Here’s how he gets there:
* Salesforce.com, he notes, capitalizes sales commissions instead of expensing them as incurred. If the company had expensed those costs, he writes, operating profit would be 42% lower. Moerdler says a sample of 21 software-as-a-service and traditional software companies found that a third capitalized sales commissions. Moerdler notes that FASB is discussing rules that will address the issue of when to recognize commission expenses on subscription contracts, with a final statement due at the end of next year.
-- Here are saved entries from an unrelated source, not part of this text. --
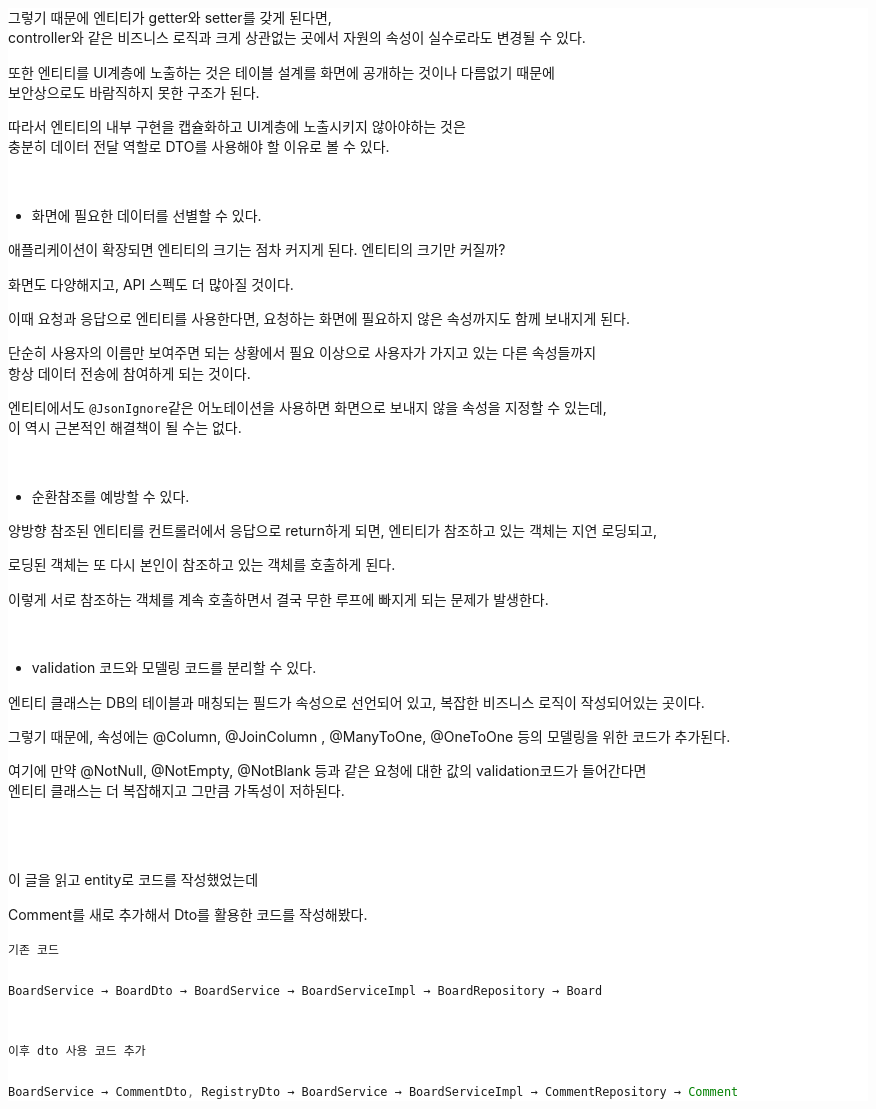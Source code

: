 그렇기 때문에 엔티티가 getter와 setter를 갖게 된다면,                        
  controller와 같은 비즈니스 로직과 크게 상관없는 곳에서 자원의 속성이 실수로라도 변경될 수 있다.                       

또한 엔티티를 UI계층에 노출하는 것은 테이블 설계를 화면에 공개하는 것이나 다름없기 때문에                        
  보안상으로도 바람직하지 못한 구조가 된다.                       

따라서 엔티티의 내부 구현을 캡슐화하고 UI계층에 노출시키지 않아야하는 것은                        
  충분히 데이터 전달 역할로 DTO를 사용해야 할 이유로 볼 수 있다.                       

<br>


- 화면에 필요한 데이터를 선별할 수 있다.

애플리케이션이 확장되면 엔티티의 크기는 점차 커지게 된다. 엔티티의 크기만 커질까?

화면도 다양해지고, API 스펙도 더 많아질 것이다.

이때 요청과 응답으로 엔티티를 사용한다면, 요청하는 화면에 필요하지 않은 속성까지도 함께 보내지게 된다.                       

단순히 사용자의 이름만 보여주면 되는 상황에서 필요 이상으로 사용자가 가지고 있는 다른 속성들까지                        
  항상 데이터 전송에 참여하게 되는 것이다.                       

엔티티에서도 `@JsonIgnore`같은 어노테이션을 사용하면 화면으로 보내지 않을 속성을 지정할 수 있는데,                        
  이 역시 근본적인 해결책이 될 수는 없다.                       

<br>

- 순환참조를 예방할 수 있다.

양방향 참조된 엔티티를 컨트롤러에서 응답으로 return하게 되면, 엔티티가 참조하고 있는 객체는 지연 로딩되고,                       

로딩된 객체는 또 다시 본인이 참조하고 있는 객체를 호출하게 된다.                       

이렇게 서로 참조하는 객체를 계속 호출하면서 결국 무한 루프에 빠지게 되는 문제가 발생한다.                       

<br>

- validation 코드와 모델링 코드를 분리할 수 있다.

엔티티 클래스는 DB의 테이블과 매칭되는 필드가 속성으로 선언되어 있고, 복잡한 비즈니스 로직이 작성되어있는 곳이다.                       

그렇기 때문에, 속성에는 @Column, @JoinColumn , @ManyToOne, @OneToOne 등의 모델링을 위한 코드가 추가된다.                       

여기에 만약 @NotNull, @NotEmpty, @NotBlank 등과 같은 요청에 대한 값의 validation코드가 들어간다면                        
  엔티티 클래스는 더 복잡해지고 그만큼 가독성이 저하된다.

<br>
<br>

이 글을 읽고 entity로 코드를 작성했었는데                       

Comment를 새로 추가해서 Dto를 활용한 코드를 작성해봤다.

```java
기존 코드

BoardService → BoardDto → BoardService → BoardServiceImpl → BoardRepository → Board


이후 dto 사용 코드 추가

BoardService → CommentDto, RegistryDto → BoardService → BoardServiceImpl → CommentRepository → Comment
```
* Salesforce.com capitalizes software development, “even though there is little delay between technical feasibility and implementation” due to the SaaS model the company employs. If the company expensed software development costs, FY 2011 operating profit would be 7% lower, he finds. Of that same sample of 21 companies, about half expense software development as incurred or say that capitalization is not material. He notes that most of the companies that capitalize software development have longer cycles with new releases every few years; Salesforce.com updates quarterly.
* He notes that the company will get a $20 million tailwind for revenues in FY 2012 from adoption of a new accounting standard that allows faster recognition of consulting revenues.
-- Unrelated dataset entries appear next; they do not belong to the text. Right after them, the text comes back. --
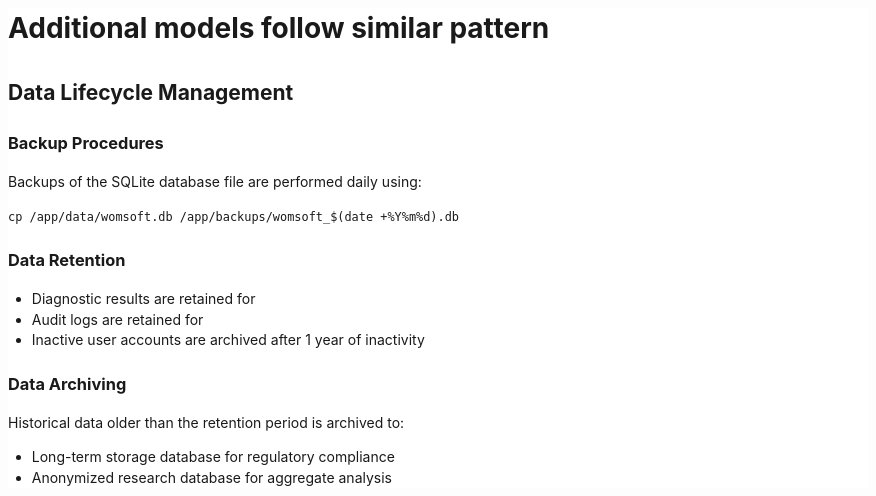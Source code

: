 # Additional models follow similar pattern

## Data Lifecycle Management

### Backup Procedures

Backups of the SQLite database file are performed daily using:

```
cp /app/data/womsoft.db /app/backups/womsoft_$(date +%Y%m%d).db
```

### Data Retention

- Diagnostic results are retained for 
- Audit logs are retained for 
- Inactive user accounts are archived after 1 year of inactivity

### Data Archiving

Historical data older than the retention period is archived to:

- Long-term storage database for regulatory compliance
- Anonymized research database for aggregate analysis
* Moerdler also notes that the company appears to take far more risk with its corporate cash than comparable companies. Had Salesforce generated the same yield on cash in FY 2011 as in 2010, he notes, both GAAP and non-GAAP results would have been 14 cents a share lower. Among other things, he notes that Salesforce.com is the only software company among those surveyed that holds collateralized mortgage obligations. He notes that the company held $104 million of CMOs at the end of FY 2011, up from $41 million and the end of FY 2010. At the end of the July fiscal year, CMOs were 7.5% of the company’s cash and investments. He adds that if you define risk as those investments not in short-term or U.S. government guaranteed notes, then Salesforce.com had the second highest share of risky holdings of the companies he surveyed.
Meanwhile, Moerdler notes that CEO Marc Benioff has said that investors should evaluate the company on non-GAAP results, rather than GAAP profits. But the analyst disagrees, noting in particular that current FY 2012 guidance implies stock-based compensation growth will grow 100% this year, compared with 34% revenue growth.
Moerdler maintains his Underperform rating and $112 target on the stock, which today is down $3.53, or 2.2%, to $113.89.